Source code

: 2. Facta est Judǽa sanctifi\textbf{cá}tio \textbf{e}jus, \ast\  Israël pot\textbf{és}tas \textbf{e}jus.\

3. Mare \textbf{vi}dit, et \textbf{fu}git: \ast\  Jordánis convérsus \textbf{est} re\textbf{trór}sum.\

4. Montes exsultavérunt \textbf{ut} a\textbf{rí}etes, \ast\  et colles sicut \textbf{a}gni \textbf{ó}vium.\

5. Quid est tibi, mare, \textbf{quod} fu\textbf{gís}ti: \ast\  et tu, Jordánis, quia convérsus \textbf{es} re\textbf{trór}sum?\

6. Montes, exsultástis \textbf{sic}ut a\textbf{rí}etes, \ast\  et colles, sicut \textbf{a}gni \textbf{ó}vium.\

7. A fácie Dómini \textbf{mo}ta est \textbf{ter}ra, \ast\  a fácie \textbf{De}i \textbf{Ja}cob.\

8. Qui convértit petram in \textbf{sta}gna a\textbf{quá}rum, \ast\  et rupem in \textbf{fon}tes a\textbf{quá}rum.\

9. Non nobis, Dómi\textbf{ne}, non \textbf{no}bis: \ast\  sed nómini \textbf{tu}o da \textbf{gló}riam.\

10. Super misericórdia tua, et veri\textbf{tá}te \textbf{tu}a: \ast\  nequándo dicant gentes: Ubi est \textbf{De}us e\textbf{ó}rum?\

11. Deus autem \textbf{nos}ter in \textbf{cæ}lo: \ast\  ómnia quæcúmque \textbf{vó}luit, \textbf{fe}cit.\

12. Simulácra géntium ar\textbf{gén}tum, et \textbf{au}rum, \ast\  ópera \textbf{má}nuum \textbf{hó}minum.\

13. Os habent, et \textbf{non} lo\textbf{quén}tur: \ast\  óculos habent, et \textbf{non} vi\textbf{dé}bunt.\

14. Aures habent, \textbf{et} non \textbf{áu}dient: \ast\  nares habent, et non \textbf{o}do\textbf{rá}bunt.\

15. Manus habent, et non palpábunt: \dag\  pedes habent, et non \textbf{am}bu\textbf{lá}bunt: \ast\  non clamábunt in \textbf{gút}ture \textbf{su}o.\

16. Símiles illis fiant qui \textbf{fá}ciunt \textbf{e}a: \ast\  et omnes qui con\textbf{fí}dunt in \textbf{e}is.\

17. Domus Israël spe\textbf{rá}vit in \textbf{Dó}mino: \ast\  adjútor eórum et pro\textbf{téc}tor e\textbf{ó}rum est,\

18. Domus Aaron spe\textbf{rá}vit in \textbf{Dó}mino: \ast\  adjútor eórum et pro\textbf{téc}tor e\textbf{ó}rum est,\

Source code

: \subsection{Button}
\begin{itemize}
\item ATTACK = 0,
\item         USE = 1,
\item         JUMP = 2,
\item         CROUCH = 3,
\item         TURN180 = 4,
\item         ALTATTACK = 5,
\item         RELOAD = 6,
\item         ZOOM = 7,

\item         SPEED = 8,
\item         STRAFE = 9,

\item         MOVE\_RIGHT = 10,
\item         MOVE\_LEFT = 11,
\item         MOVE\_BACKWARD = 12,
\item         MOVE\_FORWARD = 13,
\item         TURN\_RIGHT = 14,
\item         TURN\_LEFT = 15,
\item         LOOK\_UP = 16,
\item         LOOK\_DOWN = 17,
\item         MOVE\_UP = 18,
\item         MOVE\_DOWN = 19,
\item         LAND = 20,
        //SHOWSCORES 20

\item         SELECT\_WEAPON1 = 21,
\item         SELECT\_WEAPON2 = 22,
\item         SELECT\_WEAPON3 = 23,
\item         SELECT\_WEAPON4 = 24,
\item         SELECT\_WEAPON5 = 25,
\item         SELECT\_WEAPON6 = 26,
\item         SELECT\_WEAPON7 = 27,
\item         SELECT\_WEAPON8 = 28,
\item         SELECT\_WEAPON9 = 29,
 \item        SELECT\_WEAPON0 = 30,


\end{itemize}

Requirement
Print out each record above exactly, with nothing omitted.

Finished exercise
Source code

: 2. Facta est Judǽa sanctifi\textbf{cá}tio \textbf{e}jus, \ast\  Israël pot\textbf{és}tas \textbf{e}jus.\

3. Mare \textbf{vi}dit, et \textbf{fu}git: \ast\  Jordánis convérsus \textbf{est} re\textbf{trór}sum.\

4. Montes exsultavérunt \textbf{ut} a\textbf{rí}etes, \ast\  et colles sicut \textbf{a}gni \textbf{ó}vium.\

5. Quid est tibi, mare, \textbf{quod} fu\textbf{gís}ti: \ast\  et tu, Jordánis, quia convérsus \textbf{es} re\textbf{trór}sum?\

6. Montes, exsultástis \textbf{sic}ut a\textbf{rí}etes, \ast\  et colles, sicut \textbf{a}gni \textbf{ó}vium.\

7. A fácie Dómini \textbf{mo}ta est \textbf{ter}ra, \ast\  a fácie \textbf{De}i \textbf{Ja}cob.\

8. Qui convértit petram in \textbf{sta}gna a\textbf{quá}rum, \ast\  et rupem in \textbf{fon}tes a\textbf{quá}rum.\

9. Non nobis, Dómi\textbf{ne}, non \textbf{no}bis: \ast\  sed nómini \textbf{tu}o da \textbf{gló}riam.\

10. Super misericórdia tua, et veri\textbf{tá}te \textbf{tu}a: \ast\  nequándo dicant gentes: Ubi est \textbf{De}us e\textbf{ó}rum?\

11. Deus autem \textbf{nos}ter in \textbf{cæ}lo: \ast\  ómnia quæcúmque \textbf{vó}luit, \textbf{fe}cit.\

12. Simulácra géntium ar\textbf{gén}tum, et \textbf{au}rum, \ast\  ópera \textbf{má}nuum \textbf{hó}minum.\

13. Os habent, et \textbf{non} lo\textbf{quén}tur: \ast\  óculos habent, et \textbf{non} vi\textbf{dé}bunt.\

14. Aures habent, \textbf{et} non \textbf{áu}dient: \ast\  nares habent, et non \textbf{o}do\textbf{rá}bunt.\

15. Manus habent, et non palpábunt: \dag\  pedes habent, et non \textbf{am}bu\textbf{lá}bunt: \ast\  non clamábunt in \textbf{gút}ture \textbf{su}o.\

16. Símiles illis fiant qui \textbf{fá}ciunt \textbf{e}a: \ast\  et omnes qui con\textbf{fí}dunt in \textbf{e}is.\

17. Domus Israël spe\textbf{rá}vit in \textbf{Dó}mino: \ast\  adjútor eórum et pro\textbf{téc}tor e\textbf{ó}rum est,\

18. Domus Aaron spe\textbf{rá}vit in \textbf{Dó}mino: \ast\  adjútor eórum et pro\textbf{téc}tor e\textbf{ó}rum est,\

Source code

: \subsection{Button}
\begin{itemize}
\item ATTACK = 0,
\item         USE = 1,
\item         JUMP = 2,
\item         CROUCH = 3,
\item         TURN180 = 4,
\item         ALTATTACK = 5,
\item         RELOAD = 6,
\item         ZOOM = 7,

\item         SPEED = 8,
\item         STRAFE = 9,

\item         MOVE\_RIGHT = 10,
\item         MOVE\_LEFT = 11,
\item         MOVE\_BACKWARD = 12,
\item         MOVE\_FORWARD = 13,
\item         TURN\_RIGHT = 14,
\item         TURN\_LEFT = 15,
\item         LOOK\_UP = 16,
\item         LOOK\_DOWN = 17,
\item         MOVE\_UP = 18,
\item         MOVE\_DOWN = 19,
\item         LAND = 20,
        //SHOWSCORES 20

\item         SELECT\_WEAPON1 = 21,
\item         SELECT\_WEAPON2 = 22,
\item         SELECT\_WEAPON3 = 23,
\item         SELECT\_WEAPON4 = 24,
\item         SELECT\_WEAPON5 = 25,
\item         SELECT\_WEAPON6 = 26,
\item         SELECT\_WEAPON7 = 27,
\item         SELECT\_WEAPON8 = 28,
\item         SELECT\_WEAPON9 = 29,
 \item        SELECT\_WEAPON0 = 30,


\end{itemize}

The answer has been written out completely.